Anyone who worships Gorbachev does so quietly

It has become clear in recent days that today’s Russia cannot remember Gorbachev as a bringer of peace, not as a reformer, not even as a great politician. What Gorbachev stood for contradicts the Kremlin’s aggressive line more than ever.

Those who worship Gorbachev in Russia today do so quietly. Like Ilja, 21, who came to the funeral service with his girlfriend. Both are against “what’s been going on lately,” saying it’s a “terrible situation.” They say no more, after all, there are camera teams around the house of the unions. Ilya came because he considers Gorbachev to be a “unique historical personality” and is glad that the former president lived for so long. “He took over a neglected country. With a lot of problems,” says the young man, adjusting his cloudy glasses. Gorbachev did what he could, just not everything, “perestroika without the collapse of the Soviet Union”.

People mourn the death of the former Soviet head of state at the Novodevichy Cemetery.

(Photo: Alexander Zemlianichenko/dpa)

What would Gorbachev say about today’s Russia, about the war in Ukraine? He must have known what was going on, Ilja whispers. In fact, Alexey Venediktov, head of the radio station Echo Moskwy, which is no longer allowed to broadcast in Russia, spoke about it in an interview in July: Gorbachev understood everything and was very sad about it.

For Olga from Moscow, the farewell is particularly sad, she came all in black. She was a student when Gorbachev became General Secretary of the Communist Party. Back then, she says, you could only talk openly in the kitchen and only with people you trusted. “Back then we understood what the Soviet Union was – and we didn’t like it at all. But if someone said something wrong, they either went to prison or to a psychiatric ward. Gorbachev gave us hope for a different life,” she says, only if we had the Russians did not use this opportunity. Her tears come. “Now that he’s gone, I understand that my hope has died too.”

When the coffin is carried out of the building, it is the journalist Muratov, a Nobel Peace Prize winner like Gorbachev, who leads the way with a portrait of the deceased. The coffin is taken from the columned hall directly to the Novodevichye cemetery, where Gorbachev is to be buried next to his wife Raisa. Just a few meters away from the Gorbachevs’ grave lies Boris Yeltsin, once President of the Russian Federation and his old rival. Yeltsin’s grave with the large stone tricolor cannot be overlooked.

A strangely intimate atmosphere

There is also enough space for the three black canopies under which the mourners sit during the ceremony. Hundreds have come, standing some distance between the graves around the mourners. The cemetery is open to everyone, the path to Gorbachev’s grave is lined with fir branches. Security guards step aside so visitors can see it better. It’s an oddly intimate atmosphere for a statesman’s funeral.

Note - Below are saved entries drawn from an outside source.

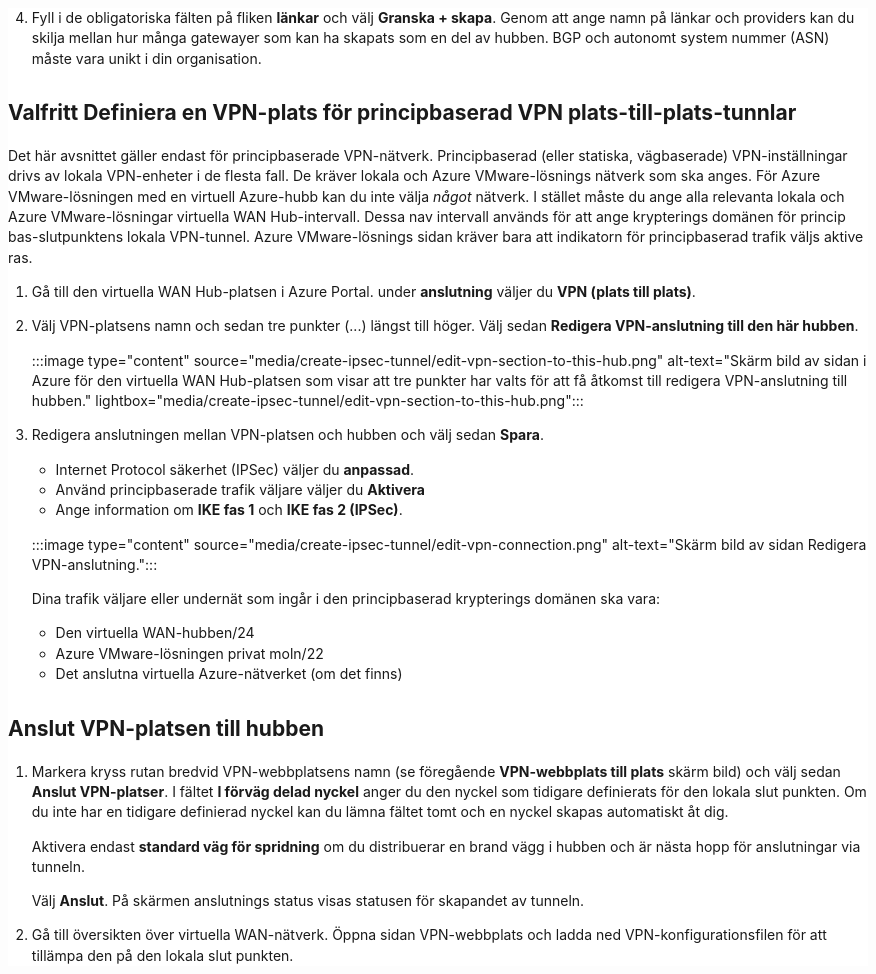 4. Fyll i de obligatoriska fälten på fliken **länkar** och välj **Granska + skapa**. Genom att ange namn på länkar och providers kan du skilja mellan hur många gatewayer som kan ha skapats som en del av hubben. BGP och autonomt system nummer (ASN) måste vara unikt i din organisation.
 
## <a name="optional-defining-a-vpn-site-for-policy-based-vpn-site-to-site-tunnels"></a>Valfritt Definiera en VPN-plats för principbaserad VPN plats-till-plats-tunnlar

Det här avsnittet gäller endast för principbaserade VPN-nätverk. Principbaserad (eller statiska, vägbaserade) VPN-inställningar drivs av lokala VPN-enheter i de flesta fall. De kräver lokala och Azure VMware-lösnings nätverk som ska anges. För Azure VMware-lösningen med en virtuell Azure-hubb kan du inte välja *något* nätverk. I stället måste du ange alla relevanta lokala och Azure VMware-lösningar virtuella WAN Hub-intervall. Dessa nav intervall används för att ange krypterings domänen för princip bas-slutpunktens lokala VPN-tunnel. Azure VMware-lösnings sidan kräver bara att indikatorn för principbaserad trafik väljs aktive ras. 

1. Gå till den virtuella WAN Hub-platsen i Azure Portal. under **anslutning** väljer du **VPN (plats till plats)**.

2. Välj VPN-platsens namn och sedan tre punkter (...) längst till höger. Välj sedan **Redigera VPN-anslutning till den här hubben**.
 
    :::image type="content" source="media/create-ipsec-tunnel/edit-vpn-section-to-this-hub.png" alt-text="Skärm bild av sidan i Azure för den virtuella WAN Hub-platsen som visar att tre punkter har valts för att få åtkomst till redigera VPN-anslutning till hubben." lightbox="media/create-ipsec-tunnel/edit-vpn-section-to-this-hub.png":::

3. Redigera anslutningen mellan VPN-platsen och hubben och välj sedan **Spara**.
   - Internet Protocol säkerhet (IPSec) väljer du **anpassad**.
   - Använd principbaserade trafik väljare väljer du **Aktivera**
   - Ange information om **IKE fas 1** och **IKE fas 2 (IPSec)**. 
 
    :::image type="content" source="media/create-ipsec-tunnel/edit-vpn-connection.png" alt-text="Skärm bild av sidan Redigera VPN-anslutning."::: 
 
    Dina trafik väljare eller undernät som ingår i den principbaserad krypterings domänen ska vara:
    
    - Den virtuella WAN-hubben/24
    - Azure VMware-lösningen privat moln/22
    - Det anslutna virtuella Azure-nätverket (om det finns)

## <a name="connect-your-vpn-site-to-the-hub"></a>Anslut VPN-platsen till hubben

1. Markera kryss rutan bredvid VPN-webbplatsens namn (se föregående **VPN-webbplats till plats** skärm bild) och välj sedan **Anslut VPN-platser**. I fältet **I förväg delad nyckel** anger du den nyckel som tidigare definierats för den lokala slut punkten. Om du inte har en tidigare definierad nyckel kan du lämna fältet tomt och en nyckel skapas automatiskt åt dig. 
 
    Aktivera endast **standard väg för spridning** om du distribuerar en brand vägg i hubben och är nästa hopp för anslutningar via tunneln.

    Välj **Anslut**. På skärmen anslutnings status visas statusen för skapandet av tunneln.

2. Gå till översikten över virtuella WAN-nätverk. Öppna sidan VPN-webbplats och ladda ned VPN-konfigurationsfilen för att tillämpa den på den lokala slut punkten.  
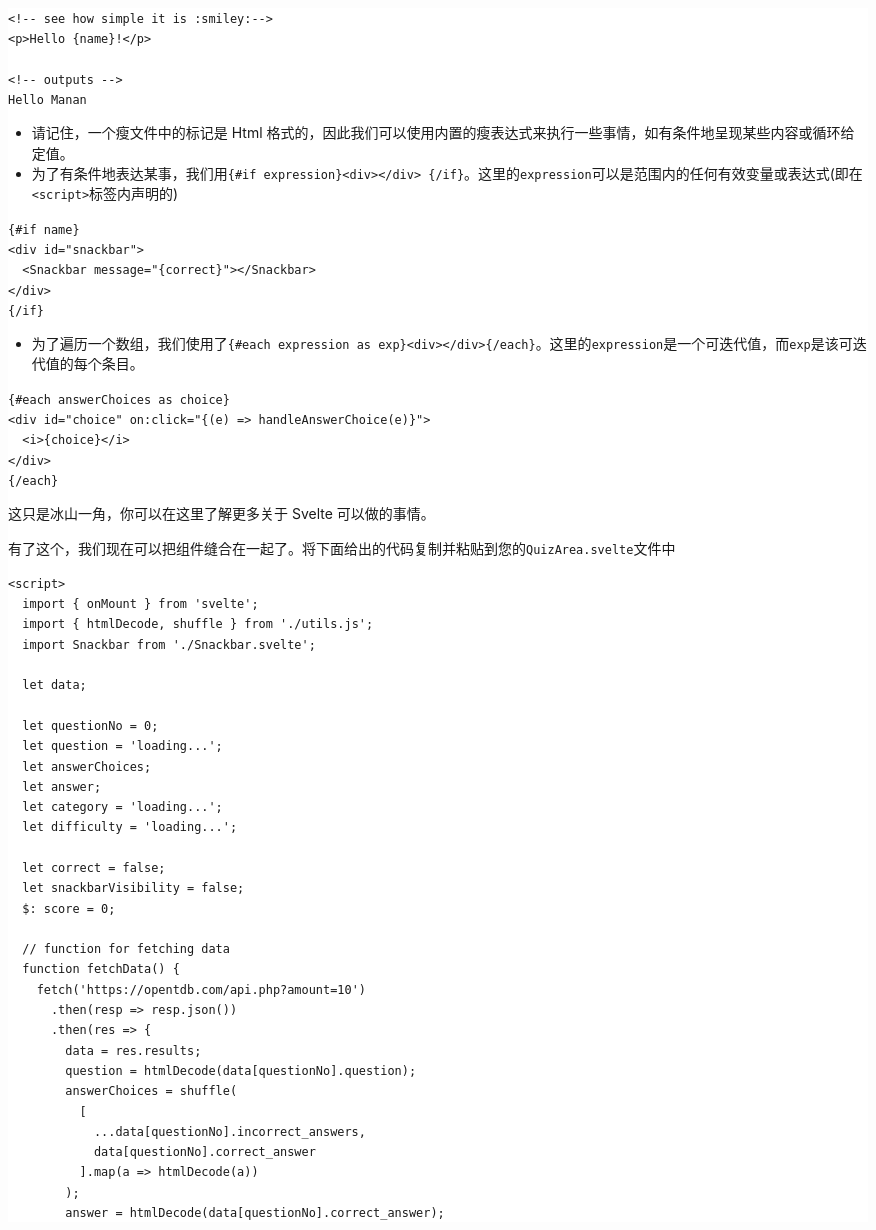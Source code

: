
 ```
<!-- see how simple it is :smiley:-->
<p>Hello {name}!</p>

<!-- outputs -->
Hello Manan
```

*   请记住，一个瘦文件中的标记是 Html 格式的，因此我们可以使用内置的瘦表达式来执行一些事情，如有条件地呈现某些内容或循环给定值。
*   为了有条件地表达某事，我们用`{#if expression}<div></div> {/if}`。这里的`expression`可以是范围内的任何有效变量或表达式(即在`<script>`标签内声明的)

```
{#if name}
<div id="snackbar">
  <Snackbar message="{correct}"></Snackbar>
</div>
{/if}
```

*   为了遍历一个数组，我们使用了`{#each expression as exp}<div></div>{/each}`。这里的`expression`是一个可迭代值，而`exp`是该可迭代值的每个条目。

```
{#each answerChoices as choice}
<div id="choice" on:click="{(e) => handleAnswerChoice(e)}">
  <i>{choice}</i>
</div>
{/each}
```

这只是冰山一角，你可以在这里了解更多关于 Svelte 可以做的事情。

有了这个，我们现在可以把组件缝合在一起了。将下面给出的代码复制并粘贴到您的`QuizArea.svelte`文件中

```
<script>
  import { onMount } from 'svelte';
  import { htmlDecode, shuffle } from './utils.js';
  import Snackbar from './Snackbar.svelte';

  let data;

  let questionNo = 0;
  let question = 'loading...';
  let answerChoices;
  let answer;
  let category = 'loading...';
  let difficulty = 'loading...';

  let correct = false;
  let snackbarVisibility = false;
  $: score = 0;

  // function for fetching data
  function fetchData() {
    fetch('https://opentdb.com/api.php?amount=10')
      .then(resp => resp.json())
      .then(res => {
        data = res.results;
        question = htmlDecode(data[questionNo].question);
        answerChoices = shuffle(
          [
            ...data[questionNo].incorrect_answers,
            data[questionNo].correct_answer
          ].map(a => htmlDecode(a))
        );
        answer = htmlDecode(data[questionNo].correct_answer);
```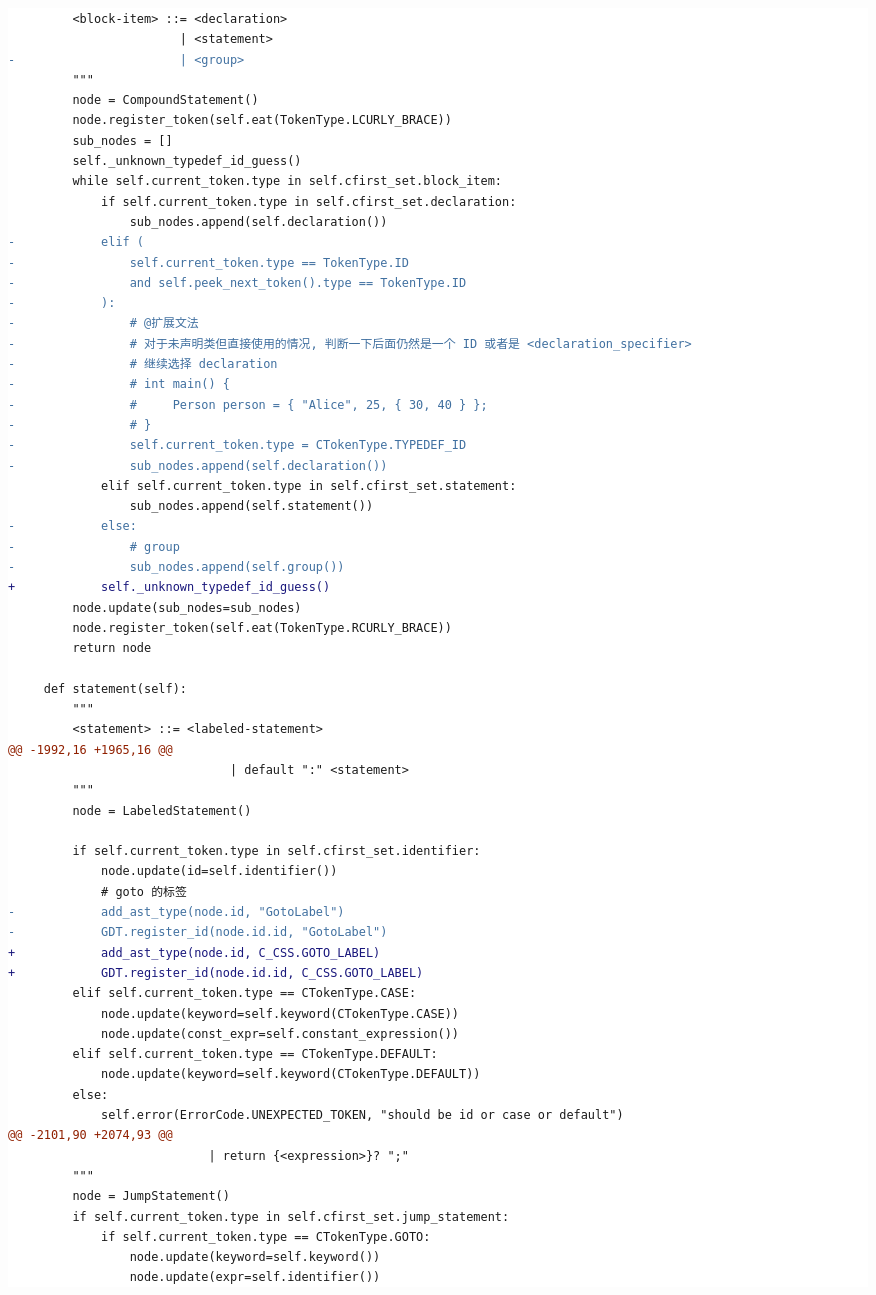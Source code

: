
 ```diff
         <block-item> ::= <declaration>
                        | <statement>
-                       | <group>
         """
         node = CompoundStatement()
         node.register_token(self.eat(TokenType.LCURLY_BRACE))
         sub_nodes = []
         self._unknown_typedef_id_guess()
         while self.current_token.type in self.cfirst_set.block_item:
             if self.current_token.type in self.cfirst_set.declaration:
                 sub_nodes.append(self.declaration())
-            elif (
-                self.current_token.type == TokenType.ID
-                and self.peek_next_token().type == TokenType.ID
-            ):
-                # @扩展文法
-                # 对于未声明类但直接使用的情况, 判断一下后面仍然是一个 ID 或者是 <declaration_specifier>
-                # 继续选择 declaration
-                # int main() {
-                #     Person person = { "Alice", 25, { 30, 40 } };
-                # }
-                self.current_token.type = CTokenType.TYPEDEF_ID
-                sub_nodes.append(self.declaration())
             elif self.current_token.type in self.cfirst_set.statement:
                 sub_nodes.append(self.statement())
-            else:
-                # group
-                sub_nodes.append(self.group())
+            self._unknown_typedef_id_guess()
         node.update(sub_nodes=sub_nodes)
         node.register_token(self.eat(TokenType.RCURLY_BRACE))
         return node
 
     def statement(self):
         """
         <statement> ::= <labeled-statement>
@@ -1992,16 +1965,16 @@
                               | default ":" <statement>
         """
         node = LabeledStatement()
 
         if self.current_token.type in self.cfirst_set.identifier:
             node.update(id=self.identifier())
             # goto 的标签
-            add_ast_type(node.id, "GotoLabel")
-            GDT.register_id(node.id.id, "GotoLabel")
+            add_ast_type(node.id, C_CSS.GOTO_LABEL)
+            GDT.register_id(node.id.id, C_CSS.GOTO_LABEL)
         elif self.current_token.type == CTokenType.CASE:
             node.update(keyword=self.keyword(CTokenType.CASE))
             node.update(const_expr=self.constant_expression())
         elif self.current_token.type == CTokenType.DEFAULT:
             node.update(keyword=self.keyword(CTokenType.DEFAULT))
         else:
             self.error(ErrorCode.UNEXPECTED_TOKEN, "should be id or case or default")
@@ -2101,90 +2074,93 @@
                            | return {<expression>}? ";"
         """
         node = JumpStatement()
         if self.current_token.type in self.cfirst_set.jump_statement:
             if self.current_token.type == CTokenType.GOTO:
                 node.update(keyword=self.keyword())
                 node.update(expr=self.identifier())
```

A band plays as the coffin is brought to the cemetery. Under the canopy it is opened one last time, friends and family say goodbye. The last few meters to the grave are accompanied by the band playing the Russian national anthem. The guard fires a gun salute as people crowd around the grave site. After the gravediggers have covered the coffin with earth, the Muscovites put their flowers on the grave – after a few minutes it is a whole mountain of flowers.

On the way back, people pass the large wreaths for Gorbachev that still stand in front of Yeltsin’s grave. Wreaths from the president, from the presidential administration, from the government, from the mayor of Moscow. None of their representatives showed up in person.